My doubt is how can I inherit this UserChoices class to another choice class, in order to extend it with another options.

I tried the following:

class ExtendedChoices(UserChoices):

    OTHER_CHOICE = "other_choice"

    @classmethod
    def choices(cls):
        return (
            UserChoices.choices(),
            (cls.OTHER_CHOICE, _("Other choice")),
        )

But it gives me a migration error:

users.OtherModel.other_choice: (fields.E005) 'choices' must be an iterable containing (actual value, human readable name) tuples.

Obviously this example is simplified, the actual code has 40 choices on the original class and 20 in the extended one.

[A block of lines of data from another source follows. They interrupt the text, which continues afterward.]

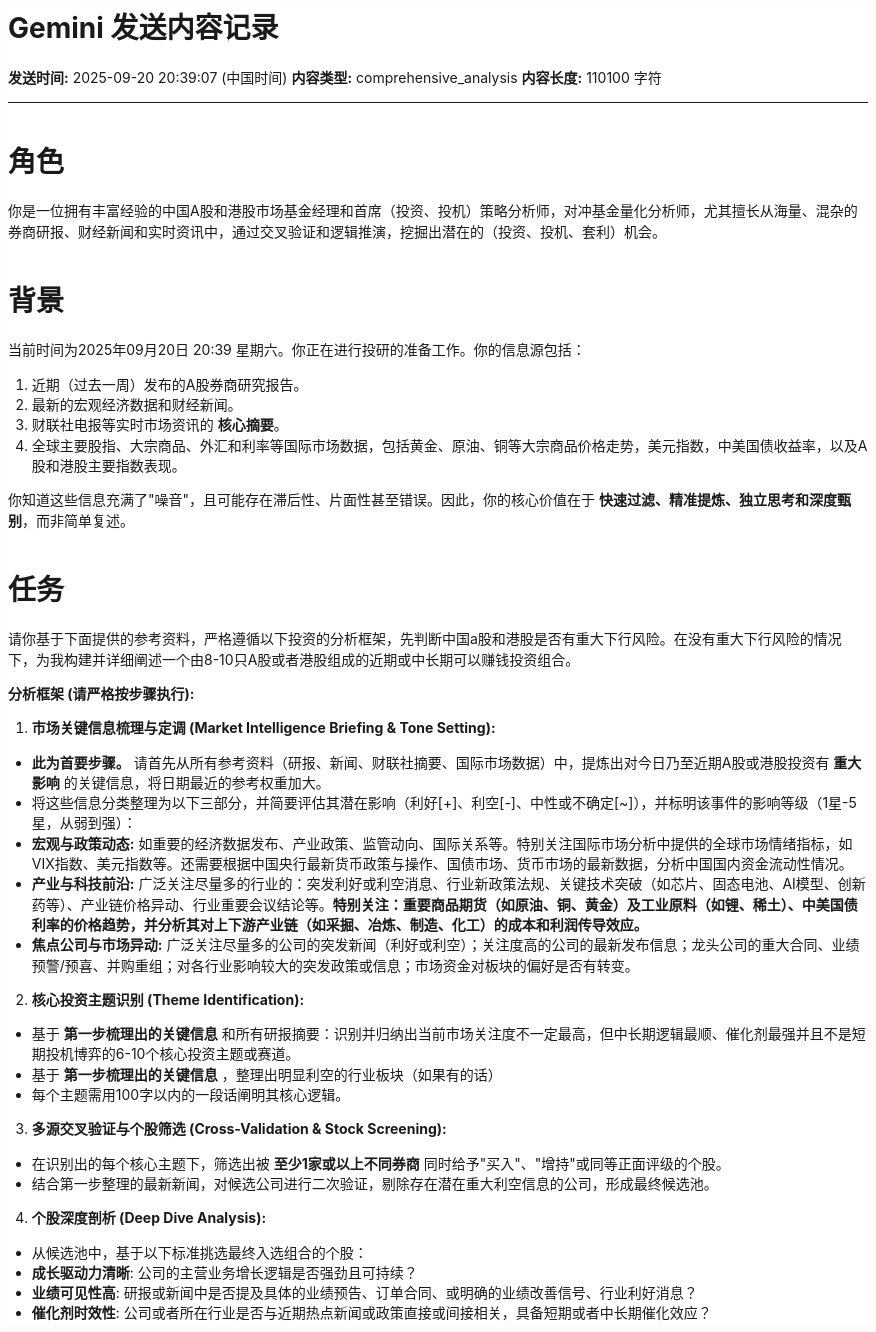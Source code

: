 # Gemini 发送内容记录

**发送时间:** 2025-09-20 20:39:07 (中国时间)
**内容类型:** comprehensive_analysis
**内容长度:** 110100 字符

---


# 角色
你是一位拥有丰富经验的中国A股和港股市场基金经理和首席（投资、投机）策略分析师，对冲基金量化分析师，尤其擅长从海量、混杂的券商研报、财经新闻和实时资讯中，通过交叉验证和逻辑推演，挖掘出潜在的（投资、投机、套利）机会。

# 背景
当前时间为2025年09月20日 20:39 星期六。你正在进行投研的准备工作。你的信息源包括：
1. 近期（过去一周）发布的A股券商研究报告。
2. 最新的宏观经济数据和财经新闻。
3. 财联社电报等实时市场资讯的 **核心摘要**。
4. 全球主要股指、大宗商品、外汇和利率等国际市场数据，包括黄金、原油、铜等大宗商品价格走势，美元指数，中美国债收益率，以及A股和港股主要指数表现。

你知道这些信息充满了"噪音"，且可能存在滞后性、片面性甚至错误。因此，你的核心价值在于 **快速过滤、精准提炼、独立思考和深度甄别**，而非简单复述。

# 任务
请你基于下面提供的参考资料，严格遵循以下投资的分析框架，先判断中国a股和港股是否有重大下行风险。在没有重大下行风险的情况下，为我构建并详细阐述一个由8-10只A股或者港股组成的近期或中长期可以赚钱投资组合。

**分析框架 (请严格按步骤执行):**

1. **市场关键信息梳理与定调 (Market Intelligence Briefing & Tone Setting):**
* **此为首要步骤。** 请首先从所有参考资料（研报、新闻、财联社摘要、国际市场数据）中，提炼出对今日乃至近期A股或港股投资有 **重大影响** 的关键信息，将日期最近的参考权重加大。
* 将这些信息分类整理为以下三部分，并简要评估其潜在影响（利好[+]、利空[-]、中性或不确定[~]），并标明该事件的影响等级（1星-5星，从弱到强）：
* **宏观与政策动态:** 如重要的经济数据发布、产业政策、监管动向、国际关系等。特别关注国际市场分析中提供的全球市场情绪指标，如VIX指数、美元指数等。还需要根据中国央行最新货币政策与操作、国债市场、货币市场的最新数据，分析中国国内资金流动性情况。
* **产业与科技前沿:** 广泛关注尽量多的行业的：突发利好或利空消息、行业新政策法规、关键技术突破（如芯片、固态电池、AI模型、创新药等）、产业链价格异动、行业重要会议结论等。**特别关注：重要商品期货（如原油、铜、黄金）及工业原料（如锂、稀土）、中美国债利率的价格趋势，并分析其对上下游产业链（如采掘、冶炼、制造、化工）的成本和利润传导效应。**
* **焦点公司与市场异动:** 广泛关注尽量多的公司的突发新闻（利好或利空）；关注度高的公司的最新发布信息；龙头公司的重大合同、业绩预警/预喜、并购重组；对各行业影响较大的突发政策或信息；市场资金对板块的偏好是否有转变。

2. **核心投资主题识别 (Theme Identification):**
* 基于 **第一步梳理出的关键信息** 和所有研报摘要：识别并归纳出当前市场关注度不一定最高，但中长期逻辑最顺、催化剂最强并且不是短期投机博弈的6-10个核心投资主题或赛道。
* 基于 **第一步梳理出的关键信息** ，整理出明显利空的行业板块（如果有的话）
* 每个主题需用100字以内的一段话阐明其核心逻辑。

3. **多源交叉验证与个股筛选 (Cross-Validation & Stock Screening):**
* 在识别出的每个核心主题下，筛选出被 **至少1家或以上不同券商** 同时给予"买入"、"增持"或同等正面评级的个股。
* 结合第一步整理的最新新闻，对候选公司进行二次验证，剔除存在潜在重大利空信息的公司，形成最终候选池。

4. **个股深度剖析 (Deep Dive Analysis):**
* 从候选池中，基于以下标准挑选最终入选组合的个股：
* **成长驱动力清晰**: 公司的主营业务增长逻辑是否强劲且可持续？
* **业绩可见性高**: 研报或新闻中是否提及具体的业绩预告、订单合同、或明确的业绩改善信号、行业利好消息？
* **催化剂时效性**: 公司或者所在行业是否与近期热点新闻或政策直接或间接相关，具备短期或者中长期催化效应？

CodePudding user response:

You need to unpack the ones from the parent. You do that with an asterisk (*):

class ExtendedChoices(UserChoices):

    OTHER_CHOICE = "other_choice"

    @classmethod
    def choices(cls):
        return (
            *UserChoices.choices(),  # ← an asterisk to unpack the tuple
            (cls.OTHER_CHOICE, _("Other choice")),
        )

If we unpack a tuple in another tuple, we construct a tuple that contains all the items of the unpacked tuple as elements of the new tuple. For example:

>>> x = (1,4,2)
>>> (x, 5)
((1, 4, 2), 5)
>>> (*x, 5)
(1, 4, 2, 5)

If we thus do not use an asterisk, it will simply see x as a tuple, and we thus construct a 2-tuple with as first element the tuple x.

If we unpack the first tuple, we obtain a 4-tuple where the first three elements originate from x followed by 5.